El otro escollo que empieza a aparecer, se relaciona con las exportaciones. En base a un minucioso trabajo de las cámaras empresarias en conjunto con el Instituto Nacional de Vitivinicultura (INV), los vinos argentinos ocupan un lugar importante en el mercado internacional.


En efecto, Argentina es el quinto mayor productor de vino a nivel global y se encuentra entre los diez mayores exportadores del mundo.
Se trata de un segmento en el que nuestro país cuenta con ventajas comparativas por clima, tradición, y calidad. Según las estadísticas publicadas por el INV, en el año 2021, las bodegas argentinas exportaron por u$s  1.024 millones, un 10% más que en 2020.


Ese es el valioso escalón que han alcanzado las bodegas nacionales, y que empieza a ponerse en riesgo a raíz de las dificultades que generan las restricciones a la importación, y la imposibilidad de contar con las divisas necesarias para pagar servicios internacionales como fletes y comisiones de los agentes de comercio internacional en los países de destino.


En efecto, los primeros datos de 2022 arrojan que las exportaciones se comprimen un 6% medidas en volumen en la primera mitad del año.
La estrategia tradicional de trasladar las subas de precios de los insumos al precio final, no funciona en el mercado internacional, porque implicaría ser menos competitivos frente a los sustitutos de otros países.


En este sentido, el primer reclamo de los empresarios, es que el gobierno nacional revise la estructura de retenciones a la exportación, para aliviar la coyuntura y dar margen de maniobra a los productores.

«Nosotros estamos vendiendo mucho más que el año pasado en Canadá por ejemplo, y hace tres meses no le podemos pagar las comisiones a los agentes de puerto en Canadá”

Guillermo Barzi, Presidente de Bodegas Humberto Canale


“Venimos de un período extenso de atraso cambiario sostenido, y por distintos factores tenemos inflación de costos que superan con creces la inflación local.
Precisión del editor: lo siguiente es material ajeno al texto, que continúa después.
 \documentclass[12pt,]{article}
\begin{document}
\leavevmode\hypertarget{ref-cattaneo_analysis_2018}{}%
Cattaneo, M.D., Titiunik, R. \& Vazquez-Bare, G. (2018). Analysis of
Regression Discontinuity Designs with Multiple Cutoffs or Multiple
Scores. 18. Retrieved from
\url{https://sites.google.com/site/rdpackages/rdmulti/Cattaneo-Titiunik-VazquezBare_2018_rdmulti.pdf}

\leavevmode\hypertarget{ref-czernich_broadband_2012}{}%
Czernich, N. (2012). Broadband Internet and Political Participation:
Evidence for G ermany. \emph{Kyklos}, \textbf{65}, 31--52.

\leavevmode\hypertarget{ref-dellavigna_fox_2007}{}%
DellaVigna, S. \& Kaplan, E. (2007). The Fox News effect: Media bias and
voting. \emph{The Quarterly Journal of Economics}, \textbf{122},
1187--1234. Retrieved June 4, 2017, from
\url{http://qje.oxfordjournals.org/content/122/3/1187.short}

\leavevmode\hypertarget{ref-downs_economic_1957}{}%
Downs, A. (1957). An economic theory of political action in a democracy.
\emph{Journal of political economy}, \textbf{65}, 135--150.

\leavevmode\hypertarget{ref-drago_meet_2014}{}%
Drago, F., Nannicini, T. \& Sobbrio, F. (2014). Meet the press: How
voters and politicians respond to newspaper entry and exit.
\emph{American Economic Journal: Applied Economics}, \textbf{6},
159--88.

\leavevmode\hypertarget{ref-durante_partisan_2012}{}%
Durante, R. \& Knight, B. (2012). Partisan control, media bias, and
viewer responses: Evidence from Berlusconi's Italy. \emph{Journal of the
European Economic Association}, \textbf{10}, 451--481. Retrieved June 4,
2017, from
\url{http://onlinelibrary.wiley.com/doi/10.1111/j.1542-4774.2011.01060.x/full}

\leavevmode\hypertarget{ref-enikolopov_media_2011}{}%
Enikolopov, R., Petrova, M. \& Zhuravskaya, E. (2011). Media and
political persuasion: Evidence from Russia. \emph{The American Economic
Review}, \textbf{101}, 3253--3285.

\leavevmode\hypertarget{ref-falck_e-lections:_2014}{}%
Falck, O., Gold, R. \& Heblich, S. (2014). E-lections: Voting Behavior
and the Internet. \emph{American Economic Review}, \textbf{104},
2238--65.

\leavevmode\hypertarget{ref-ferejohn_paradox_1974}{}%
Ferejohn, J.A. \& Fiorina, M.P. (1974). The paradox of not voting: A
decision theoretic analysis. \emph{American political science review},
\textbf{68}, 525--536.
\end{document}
Solamente las botellas subieron más de 60% en lo que va del año y la uva más de 80% versus el año pasado” indicó la semana pasada Patricia Ortiz, Presidente de Bodegas de Argentina una de las cámaras empresarias más importantes del país. “Siempre sostuvimos que las retenciones para un producto tan particular como el vino eran contraproducentes”, agregó.
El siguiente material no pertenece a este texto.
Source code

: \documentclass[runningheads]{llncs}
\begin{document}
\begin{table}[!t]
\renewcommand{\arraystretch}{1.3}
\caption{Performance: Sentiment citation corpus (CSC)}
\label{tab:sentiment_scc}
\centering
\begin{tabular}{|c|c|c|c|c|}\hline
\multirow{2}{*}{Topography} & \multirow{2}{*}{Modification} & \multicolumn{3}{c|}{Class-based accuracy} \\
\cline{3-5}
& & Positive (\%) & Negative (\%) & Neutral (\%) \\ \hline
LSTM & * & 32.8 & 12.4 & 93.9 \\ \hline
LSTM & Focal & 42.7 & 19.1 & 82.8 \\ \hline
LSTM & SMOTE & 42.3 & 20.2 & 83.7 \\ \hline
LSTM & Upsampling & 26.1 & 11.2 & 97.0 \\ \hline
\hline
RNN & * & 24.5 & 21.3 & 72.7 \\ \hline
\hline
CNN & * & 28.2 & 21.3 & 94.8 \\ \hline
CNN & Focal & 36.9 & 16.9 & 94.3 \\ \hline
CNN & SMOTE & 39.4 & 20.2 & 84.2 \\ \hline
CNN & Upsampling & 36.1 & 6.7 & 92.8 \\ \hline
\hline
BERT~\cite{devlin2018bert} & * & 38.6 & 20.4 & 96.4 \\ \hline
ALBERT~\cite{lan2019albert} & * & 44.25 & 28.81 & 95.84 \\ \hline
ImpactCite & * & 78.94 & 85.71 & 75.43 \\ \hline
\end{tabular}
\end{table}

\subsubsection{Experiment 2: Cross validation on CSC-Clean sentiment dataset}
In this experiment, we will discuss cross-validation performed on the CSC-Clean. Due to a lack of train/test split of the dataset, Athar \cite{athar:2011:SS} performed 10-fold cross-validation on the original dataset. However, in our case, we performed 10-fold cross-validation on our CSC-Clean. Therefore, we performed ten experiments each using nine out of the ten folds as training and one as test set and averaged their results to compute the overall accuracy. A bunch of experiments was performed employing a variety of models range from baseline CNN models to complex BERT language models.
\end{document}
Los problemas no se resumen solo al incremento de costos, sino a las trabas burocráticas.
“Nosotros teníamos pautadas el mes pasado exportaciones por u$s 250.000 y casi no pudimos cargar a raíz de las dificultades que representa hoy la logística”, indicó Barzi.
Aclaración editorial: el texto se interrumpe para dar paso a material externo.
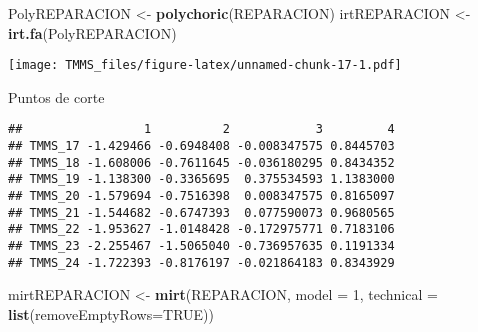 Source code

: \documentclass[
  10pt,
  spanish,
]{article}
\newenvironment{Shaded}{\begin{snugshade}}{\end{snugshade}}
\newcommand{\DataTypeTok}[1]{\textcolor[rgb]{0.13,0.29,0.53}{#1}}
\newcommand{\DecValTok}[1]{\textcolor[rgb]{0.00,0.00,0.81}{#1}}
\newcommand{\KeywordTok}[1]{\textcolor[rgb]{0.13,0.29,0.53}{\textbf{#1}}}
\newcommand{\NormalTok}[1]{#1}
\newcommand{\OperatorTok}[1]{\textcolor[rgb]{0.81,0.36,0.00}{\textbf{#1}}}
\newcommand{\OtherTok}[1]{\textcolor[rgb]{0.56,0.35,0.01}{#1}}
\newcommand{\StringTok}[1]{\textcolor[rgb]{0.31,0.60,0.02}{#1}}
\begin{document}
\begin{Shaded}
\begin{Highlighting}[]
\NormalTok{PolyREPARACION <-}\StringTok{ }\KeywordTok{polychoric}\NormalTok{(REPARACION)}
\NormalTok{irtREPARACION <-}\StringTok{ }\KeywordTok{irt.fa}\NormalTok{(PolyREPARACION)}
\end{Highlighting}
\end{Shaded}

\texttt{[image: TMMS\_files/figure-latex/unnamed-chunk-17-1.pdf]}

Puntos de corte

\begin{Shaded}
\end{Shaded}

\begin{verbatim}
##                 1          2            3         4
## TMMS_17 -1.429466 -0.6948408 -0.008347575 0.8445703
## TMMS_18 -1.608006 -0.7611645 -0.036180295 0.8434352
## TMMS_19 -1.138300 -0.3365695  0.375534593 1.1383000
## TMMS_20 -1.579694 -0.7516398  0.008347575 0.8165097
## TMMS_21 -1.544682 -0.6747393  0.077590073 0.9680565
## TMMS_22 -1.953627 -1.0148428 -0.172975771 0.7183106
## TMMS_23 -2.255467 -1.5065040 -0.736957635 0.1191334
## TMMS_24 -1.722393 -0.8176197 -0.021864183 0.8343929
\end{verbatim}

\begin{Shaded}
\begin{Highlighting}[]
\NormalTok{mirtREPARACION <-}\StringTok{ }\KeywordTok{mirt}\NormalTok{(REPARACION, }\DataTypeTok{model =} \DecValTok{1}\NormalTok{, }\DataTypeTok{technical =} \KeywordTok{list}\NormalTok{(}\DataTypeTok{removeEmptyRows=}\OtherTok{TRUE}\NormalTok{)) }
\end{Highlighting}
\end{Shaded}
\end{document}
A ello hay que agregar que la restricción para el acceso a las divisas a fin de pagar servicios en el exterior, dificulta la operación con los agentes de comercio internacional en los países de destino.
“El cupo de acceso a las divisas se relaciona con lo que sucedió el año pasado. Pero nosotros estamos vendiendo mucho más que el año pasado en Canadá por ejemplo, y hace tres meses no le podemos pagar las comisiones a los agentes de puerto en Canadá”, finalizó Barzi.

Dato

30%
El aumento que acaba de anunciar el rubro cristalería a raíz de las restricciones a la importación.